10月10日の東京は例年、晴天になる確率が高い日だったこともあり、この日に開会式が設定された経緯があります。そして、1966年からは東京オリンピック開催にちなんで、「体育の日」が国民の祝日として制定。そんな体育の日ですが、「国民がスポーツに親しみ、健康な心身を培う日」というねらいが定められているのをご存じすか? つまりは、 10月10日は日本のスポーツ界にとって非常に大事な日であり、同時にスポーツをしやすい天候に恵まれた日でもあることから、「スポーツの秋」がうたわれていったといえるのです。
秋の夜長は……、とよくいわれますが、その字のごとく秋の夜は長いのです。太陽が昇り、沈むまでの時間が短いため、「秋の夜長」という言葉が生まれました。そんな秋の夜長を有意義にすべく、古代中国ではこんな言葉が広まりました。
〈灯火(とうか)親しむべし〉
これは、中国・唐中期を代表する文人・韓愈(かんゆ 768年 - 824年)による詩で、「秋の涼しさが気持ちよく感じられ、灯りがなじむようになる」という意味になります。
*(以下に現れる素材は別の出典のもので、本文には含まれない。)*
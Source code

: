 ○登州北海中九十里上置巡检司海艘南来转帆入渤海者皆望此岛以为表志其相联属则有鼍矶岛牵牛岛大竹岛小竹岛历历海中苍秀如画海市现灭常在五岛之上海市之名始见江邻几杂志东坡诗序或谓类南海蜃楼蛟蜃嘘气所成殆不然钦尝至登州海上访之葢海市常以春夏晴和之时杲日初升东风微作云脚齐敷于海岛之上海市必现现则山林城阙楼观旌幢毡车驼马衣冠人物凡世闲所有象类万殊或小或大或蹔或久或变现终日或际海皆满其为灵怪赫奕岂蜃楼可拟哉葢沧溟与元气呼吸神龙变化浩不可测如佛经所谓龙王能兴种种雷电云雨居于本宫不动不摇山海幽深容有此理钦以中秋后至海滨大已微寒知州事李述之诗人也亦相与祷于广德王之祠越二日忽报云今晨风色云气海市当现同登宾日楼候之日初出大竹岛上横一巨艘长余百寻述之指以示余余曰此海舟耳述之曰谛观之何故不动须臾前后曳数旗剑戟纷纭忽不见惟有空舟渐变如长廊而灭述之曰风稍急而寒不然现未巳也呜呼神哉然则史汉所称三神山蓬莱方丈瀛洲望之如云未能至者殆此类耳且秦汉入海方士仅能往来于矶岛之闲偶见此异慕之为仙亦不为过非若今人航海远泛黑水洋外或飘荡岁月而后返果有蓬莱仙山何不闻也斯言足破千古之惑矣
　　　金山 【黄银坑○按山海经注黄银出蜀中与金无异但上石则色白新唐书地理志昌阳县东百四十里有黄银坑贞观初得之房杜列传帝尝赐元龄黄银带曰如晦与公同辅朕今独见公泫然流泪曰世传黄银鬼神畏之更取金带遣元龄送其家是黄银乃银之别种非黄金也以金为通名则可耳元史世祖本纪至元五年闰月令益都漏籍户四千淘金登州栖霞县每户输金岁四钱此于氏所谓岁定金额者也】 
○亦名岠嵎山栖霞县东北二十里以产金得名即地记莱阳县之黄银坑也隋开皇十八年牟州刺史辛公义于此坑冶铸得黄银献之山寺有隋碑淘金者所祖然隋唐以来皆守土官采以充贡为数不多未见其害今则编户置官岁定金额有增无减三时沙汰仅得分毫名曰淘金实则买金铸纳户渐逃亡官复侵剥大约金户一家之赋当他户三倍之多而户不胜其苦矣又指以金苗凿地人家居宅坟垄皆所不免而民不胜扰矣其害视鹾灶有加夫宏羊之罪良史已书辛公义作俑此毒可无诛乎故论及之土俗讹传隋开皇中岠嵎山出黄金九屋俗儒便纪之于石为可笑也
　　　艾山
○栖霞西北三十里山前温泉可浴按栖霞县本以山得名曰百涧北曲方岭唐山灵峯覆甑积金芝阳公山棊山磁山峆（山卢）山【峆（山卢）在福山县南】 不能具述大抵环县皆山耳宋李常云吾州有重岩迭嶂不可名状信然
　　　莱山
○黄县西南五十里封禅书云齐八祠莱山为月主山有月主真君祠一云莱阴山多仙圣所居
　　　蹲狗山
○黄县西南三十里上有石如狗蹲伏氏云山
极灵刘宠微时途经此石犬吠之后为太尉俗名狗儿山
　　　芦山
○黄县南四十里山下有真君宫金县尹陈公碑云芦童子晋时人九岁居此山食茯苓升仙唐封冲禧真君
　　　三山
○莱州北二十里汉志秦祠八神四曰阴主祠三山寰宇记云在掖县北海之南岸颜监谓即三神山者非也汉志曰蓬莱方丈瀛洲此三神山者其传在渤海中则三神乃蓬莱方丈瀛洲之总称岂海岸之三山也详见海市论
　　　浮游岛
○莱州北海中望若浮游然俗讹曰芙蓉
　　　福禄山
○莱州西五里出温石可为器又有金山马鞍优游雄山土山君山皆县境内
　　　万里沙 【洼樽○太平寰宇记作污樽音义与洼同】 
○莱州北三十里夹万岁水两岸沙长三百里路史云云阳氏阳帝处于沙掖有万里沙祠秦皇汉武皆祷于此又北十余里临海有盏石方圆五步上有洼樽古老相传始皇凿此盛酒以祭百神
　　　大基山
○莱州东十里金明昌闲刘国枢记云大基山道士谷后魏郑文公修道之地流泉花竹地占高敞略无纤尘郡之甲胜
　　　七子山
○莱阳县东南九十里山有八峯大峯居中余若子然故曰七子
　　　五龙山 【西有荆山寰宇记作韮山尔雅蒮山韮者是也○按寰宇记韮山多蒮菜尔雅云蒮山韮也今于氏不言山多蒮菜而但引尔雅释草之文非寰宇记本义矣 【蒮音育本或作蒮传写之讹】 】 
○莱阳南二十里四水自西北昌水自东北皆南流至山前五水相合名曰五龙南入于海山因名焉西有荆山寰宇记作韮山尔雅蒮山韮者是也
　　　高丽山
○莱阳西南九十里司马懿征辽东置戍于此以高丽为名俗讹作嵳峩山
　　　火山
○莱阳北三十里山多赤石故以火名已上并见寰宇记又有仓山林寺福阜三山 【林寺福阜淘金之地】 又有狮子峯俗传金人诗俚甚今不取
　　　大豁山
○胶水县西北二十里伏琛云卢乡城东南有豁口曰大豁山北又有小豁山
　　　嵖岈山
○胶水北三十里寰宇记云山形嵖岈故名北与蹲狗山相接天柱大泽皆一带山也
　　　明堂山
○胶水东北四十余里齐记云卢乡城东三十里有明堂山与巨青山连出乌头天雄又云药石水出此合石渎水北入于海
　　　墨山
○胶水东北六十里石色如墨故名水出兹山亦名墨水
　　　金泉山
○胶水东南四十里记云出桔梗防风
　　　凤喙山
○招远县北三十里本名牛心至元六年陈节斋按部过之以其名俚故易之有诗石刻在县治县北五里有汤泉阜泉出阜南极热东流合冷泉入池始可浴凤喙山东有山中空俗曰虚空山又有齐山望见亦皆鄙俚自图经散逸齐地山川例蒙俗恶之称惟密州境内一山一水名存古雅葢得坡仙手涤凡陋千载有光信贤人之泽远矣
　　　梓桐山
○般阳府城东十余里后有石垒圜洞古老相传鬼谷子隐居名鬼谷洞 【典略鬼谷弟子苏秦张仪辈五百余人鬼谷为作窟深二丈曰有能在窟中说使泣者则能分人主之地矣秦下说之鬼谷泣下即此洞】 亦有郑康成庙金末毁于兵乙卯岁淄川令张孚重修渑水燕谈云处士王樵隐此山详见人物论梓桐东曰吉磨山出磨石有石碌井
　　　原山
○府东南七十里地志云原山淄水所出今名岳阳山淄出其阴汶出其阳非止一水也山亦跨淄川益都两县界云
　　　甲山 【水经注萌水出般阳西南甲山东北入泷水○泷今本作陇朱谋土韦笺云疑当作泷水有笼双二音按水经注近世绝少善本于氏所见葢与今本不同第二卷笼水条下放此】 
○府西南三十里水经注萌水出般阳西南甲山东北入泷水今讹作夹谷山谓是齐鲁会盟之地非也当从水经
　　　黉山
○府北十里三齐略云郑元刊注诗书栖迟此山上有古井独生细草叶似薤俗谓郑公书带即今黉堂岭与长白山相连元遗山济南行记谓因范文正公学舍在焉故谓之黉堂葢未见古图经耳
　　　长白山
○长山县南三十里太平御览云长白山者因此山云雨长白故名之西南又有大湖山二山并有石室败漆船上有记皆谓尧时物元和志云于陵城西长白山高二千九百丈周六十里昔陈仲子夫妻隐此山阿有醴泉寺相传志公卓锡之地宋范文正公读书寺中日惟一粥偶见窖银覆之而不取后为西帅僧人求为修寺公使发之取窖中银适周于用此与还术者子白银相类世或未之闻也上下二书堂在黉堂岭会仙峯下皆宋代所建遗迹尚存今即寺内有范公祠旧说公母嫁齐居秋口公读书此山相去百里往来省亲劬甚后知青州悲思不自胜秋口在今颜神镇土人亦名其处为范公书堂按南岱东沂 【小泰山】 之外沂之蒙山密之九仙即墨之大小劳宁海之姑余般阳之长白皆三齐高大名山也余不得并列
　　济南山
つまり秋の夜長は、灯りをともして読書をするのに最適だという意味が込められています。
また、目安ではありますが、脳を働かせるのに最適な気温が14~16度くらいだそうなので、気候的に涼しくなった秋の日は、読書をするのに適した気候といえることから「読書の秋」がうたわれていったといえるのです。
「芸術の秋」という言葉が一般的にうたわれるようになったのは、ある雑誌がきっかけだったといいます。今から99年前の1918年に発行された雑誌『新潮』の中で、「美術の秋」という記載があったことから派生していることも、「芸術の秋」の由来とされ、加えて、秋には大きな美術展が続々と開催されます。二科展、日展、院展と日本を代表する展覧会が集中しているのも秋です。こうしたことからも「芸術の秋」といわれるようになったようです。
―― 秋は何をするにも心地よい気候のため、「スポーツの秋」「読書の秋」「芸術の秋」といった言葉が続々と誕生してきたといえるでしょう。気候が穏やかな秋の間に何か新しいことを始めてみるのもよいかもしれませんね。